WHAT IS EXPECTED
For the data below, give again exactly the lines from the one containing "La corriente oscura" through the one containing "cada imagen dark.", both ends included, and no others.

(DATA TO PROCESS)

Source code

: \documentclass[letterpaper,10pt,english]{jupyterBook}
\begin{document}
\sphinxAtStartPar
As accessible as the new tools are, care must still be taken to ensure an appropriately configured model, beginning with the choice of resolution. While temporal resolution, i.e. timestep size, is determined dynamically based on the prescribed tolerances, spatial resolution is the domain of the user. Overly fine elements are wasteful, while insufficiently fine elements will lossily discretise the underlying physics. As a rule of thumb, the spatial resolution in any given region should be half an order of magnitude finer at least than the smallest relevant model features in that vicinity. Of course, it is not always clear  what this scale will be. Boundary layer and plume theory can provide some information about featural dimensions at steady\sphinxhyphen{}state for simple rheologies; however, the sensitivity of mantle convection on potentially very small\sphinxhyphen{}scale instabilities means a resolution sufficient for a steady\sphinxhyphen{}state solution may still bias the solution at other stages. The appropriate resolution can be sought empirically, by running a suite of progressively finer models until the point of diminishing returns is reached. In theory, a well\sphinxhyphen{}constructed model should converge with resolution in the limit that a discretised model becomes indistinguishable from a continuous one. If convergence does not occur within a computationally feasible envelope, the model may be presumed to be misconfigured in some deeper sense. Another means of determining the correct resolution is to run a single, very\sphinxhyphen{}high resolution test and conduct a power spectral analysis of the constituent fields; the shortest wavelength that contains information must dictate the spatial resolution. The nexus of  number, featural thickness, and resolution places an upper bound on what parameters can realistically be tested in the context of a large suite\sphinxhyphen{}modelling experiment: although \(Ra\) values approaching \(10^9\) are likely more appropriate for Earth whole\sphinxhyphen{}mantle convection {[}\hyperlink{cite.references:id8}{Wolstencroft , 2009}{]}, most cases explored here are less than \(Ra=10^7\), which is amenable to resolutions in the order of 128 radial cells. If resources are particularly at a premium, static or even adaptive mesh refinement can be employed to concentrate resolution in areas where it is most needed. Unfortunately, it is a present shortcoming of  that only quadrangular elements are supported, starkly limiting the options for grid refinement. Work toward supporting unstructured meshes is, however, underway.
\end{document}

(End DATA TO PROCESS)
(DATA TO PROCESS)

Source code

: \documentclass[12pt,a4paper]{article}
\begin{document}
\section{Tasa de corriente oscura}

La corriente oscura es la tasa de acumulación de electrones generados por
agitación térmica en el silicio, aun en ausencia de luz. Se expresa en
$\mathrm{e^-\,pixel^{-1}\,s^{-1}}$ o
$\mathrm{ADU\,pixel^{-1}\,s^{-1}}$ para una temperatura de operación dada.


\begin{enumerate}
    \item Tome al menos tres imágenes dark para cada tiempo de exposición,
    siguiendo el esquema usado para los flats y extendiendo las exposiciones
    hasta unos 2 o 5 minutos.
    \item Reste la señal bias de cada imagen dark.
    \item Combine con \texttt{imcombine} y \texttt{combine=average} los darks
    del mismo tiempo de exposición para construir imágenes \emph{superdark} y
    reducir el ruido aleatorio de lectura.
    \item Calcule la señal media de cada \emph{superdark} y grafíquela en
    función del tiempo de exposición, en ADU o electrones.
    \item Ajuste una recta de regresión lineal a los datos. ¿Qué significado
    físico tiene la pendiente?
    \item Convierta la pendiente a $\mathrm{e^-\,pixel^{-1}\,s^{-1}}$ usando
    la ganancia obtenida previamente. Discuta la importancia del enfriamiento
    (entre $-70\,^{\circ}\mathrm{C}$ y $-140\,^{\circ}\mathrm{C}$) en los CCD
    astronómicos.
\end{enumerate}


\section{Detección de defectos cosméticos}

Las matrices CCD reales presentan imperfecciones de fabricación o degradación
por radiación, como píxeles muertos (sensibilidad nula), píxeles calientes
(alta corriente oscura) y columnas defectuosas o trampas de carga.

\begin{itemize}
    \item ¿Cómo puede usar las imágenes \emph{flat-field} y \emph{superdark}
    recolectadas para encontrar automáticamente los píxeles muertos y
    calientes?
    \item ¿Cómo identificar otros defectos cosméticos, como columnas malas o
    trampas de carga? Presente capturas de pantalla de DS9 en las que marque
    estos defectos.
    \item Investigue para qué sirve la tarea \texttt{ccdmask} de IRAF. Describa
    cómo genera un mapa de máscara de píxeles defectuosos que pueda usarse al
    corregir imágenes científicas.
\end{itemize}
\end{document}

(End DATA TO PROCESS)

TASK RESPONSE
La corriente oscura es la tasa de acumulación de electrones generados por
agitación térmica en el silicio, aun en ausencia de luz. Se expresa en
$\mathrm{e^-\,pixel^{-1}\,s^{-1}}$ o
$\mathrm{ADU\,pixel^{-1}\,s^{-1}}$ para una temperatura de operación dada.


\begin{enumerate}
    \item Tome al menos tres imágenes dark para cada tiempo de exposición,
    siguiendo el esquema usado para los flats y extendiendo las exposiciones
    hasta unos 2 o 5 minutos.
    \item Reste la señal bias de cada imagen dark.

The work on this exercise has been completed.